> [Aim of the task] From the line containing "[**MenuSectionAvailability**](MenuSectionAvailability.md) | Menu" onward to the last line of the data below, copy each line exactly and add nothing.
### Supplied material ###
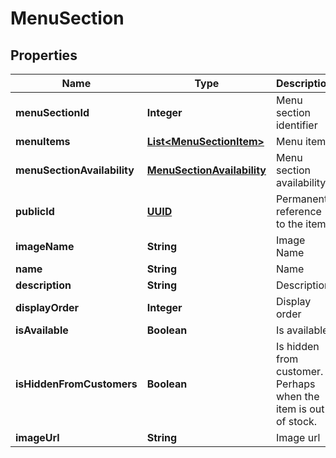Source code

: 
# MenuSection

## Properties
Name | Type | Description | Notes
------------ | ------------- | ------------- | -------------
**menuSectionId** | **Integer** | Menu section identifier |  [optional]
**menuItems** | [**List&lt;MenuSectionItem&gt;**](MenuSectionItem.md) | Menu items |  [optional]
**menuSectionAvailability** | [**MenuSectionAvailability**](MenuSectionAvailability.md) | Menu section availability |  [optional]
**publicId** | [**UUID**](UUID.md) | Permanent reference to the item. |  [optional]
**imageName** | **String** | Image Name |  [optional]
**name** | **String** | Name |  [optional]
**description** | **String** | Description |  [optional]
**displayOrder** | **Integer** | Display order |  [optional]
**isAvailable** | **Boolean** | Is available |  [optional]
**isHiddenFromCustomers** | **Boolean** | Is hidden from customer. Perhaps when the item is out of stock. |  [optional]
**imageUrl** | **String** | Image url |  [optional]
###
> [Solution to this task]
**menuSectionAvailability** | [**MenuSectionAvailability**](MenuSectionAvailability.md) | Menu section availability |  [optional]
**publicId** | [**UUID**](UUID.md) | Permanent reference to the item. |  [optional]
**imageName** | **String** | Image Name |  [optional]
**name** | **String** | Name |  [optional]
**description** | **String** | Description |  [optional]
**displayOrder** | **Integer** | Display order |  [optional]
**isAvailable** | **Boolean** | Is available |  [optional]
**isHiddenFromCustomers** | **Boolean** | Is hidden from customer. Perhaps when the item is out of stock. |  [optional]
**imageUrl** | **String** | Image url |  [optional]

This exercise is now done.